YOUR GOAL: Extract, from the records beneath this instruction, each line that contains the word "includegraphics".

TASK DATA:
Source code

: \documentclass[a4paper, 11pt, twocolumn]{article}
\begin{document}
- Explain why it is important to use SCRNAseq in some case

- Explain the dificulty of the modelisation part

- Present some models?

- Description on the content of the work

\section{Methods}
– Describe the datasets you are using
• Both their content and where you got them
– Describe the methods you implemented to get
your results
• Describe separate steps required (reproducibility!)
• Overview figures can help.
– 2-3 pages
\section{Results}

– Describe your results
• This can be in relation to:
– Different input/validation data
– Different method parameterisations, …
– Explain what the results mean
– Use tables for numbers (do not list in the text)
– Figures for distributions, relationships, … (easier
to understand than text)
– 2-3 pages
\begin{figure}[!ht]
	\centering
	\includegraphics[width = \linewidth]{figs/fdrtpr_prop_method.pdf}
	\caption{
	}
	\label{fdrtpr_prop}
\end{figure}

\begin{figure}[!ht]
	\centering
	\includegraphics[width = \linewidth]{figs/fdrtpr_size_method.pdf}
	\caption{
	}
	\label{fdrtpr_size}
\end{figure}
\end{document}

--

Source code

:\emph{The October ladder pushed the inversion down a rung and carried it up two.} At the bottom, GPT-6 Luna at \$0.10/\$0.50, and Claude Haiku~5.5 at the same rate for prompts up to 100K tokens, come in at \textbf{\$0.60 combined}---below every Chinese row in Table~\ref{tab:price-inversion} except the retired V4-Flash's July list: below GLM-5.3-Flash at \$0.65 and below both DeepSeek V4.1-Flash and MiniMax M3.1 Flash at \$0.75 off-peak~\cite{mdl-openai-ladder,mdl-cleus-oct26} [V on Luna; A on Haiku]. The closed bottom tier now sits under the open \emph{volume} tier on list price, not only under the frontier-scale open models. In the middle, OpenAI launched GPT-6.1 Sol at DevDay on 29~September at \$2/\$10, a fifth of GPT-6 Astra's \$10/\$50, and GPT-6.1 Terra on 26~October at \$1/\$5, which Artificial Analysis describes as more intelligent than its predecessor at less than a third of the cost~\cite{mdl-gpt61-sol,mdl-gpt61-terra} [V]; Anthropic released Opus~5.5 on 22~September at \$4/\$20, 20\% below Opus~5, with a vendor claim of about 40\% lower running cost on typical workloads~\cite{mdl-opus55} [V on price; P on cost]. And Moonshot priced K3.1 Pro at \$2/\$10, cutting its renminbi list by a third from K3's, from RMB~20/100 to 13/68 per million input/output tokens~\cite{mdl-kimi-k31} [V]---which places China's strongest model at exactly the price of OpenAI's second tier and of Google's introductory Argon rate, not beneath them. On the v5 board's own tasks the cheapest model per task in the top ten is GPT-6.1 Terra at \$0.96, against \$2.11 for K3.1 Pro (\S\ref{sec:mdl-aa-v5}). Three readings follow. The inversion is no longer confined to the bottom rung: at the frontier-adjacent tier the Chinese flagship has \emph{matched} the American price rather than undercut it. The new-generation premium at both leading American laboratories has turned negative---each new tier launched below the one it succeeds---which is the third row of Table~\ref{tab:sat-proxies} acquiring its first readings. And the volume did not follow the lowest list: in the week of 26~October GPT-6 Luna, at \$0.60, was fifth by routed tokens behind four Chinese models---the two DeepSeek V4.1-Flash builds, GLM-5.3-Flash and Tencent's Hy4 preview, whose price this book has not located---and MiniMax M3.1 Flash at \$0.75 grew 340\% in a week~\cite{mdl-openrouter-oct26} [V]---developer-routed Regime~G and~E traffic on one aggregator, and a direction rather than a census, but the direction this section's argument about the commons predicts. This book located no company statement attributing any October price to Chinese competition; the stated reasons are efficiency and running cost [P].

SOLUTION TO THIS TASK:
	\includegraphics[width = \linewidth]{figs/fdrtpr_prop_method.pdf}
	\includegraphics[width = \linewidth]{figs/fdrtpr_size_method.pdf}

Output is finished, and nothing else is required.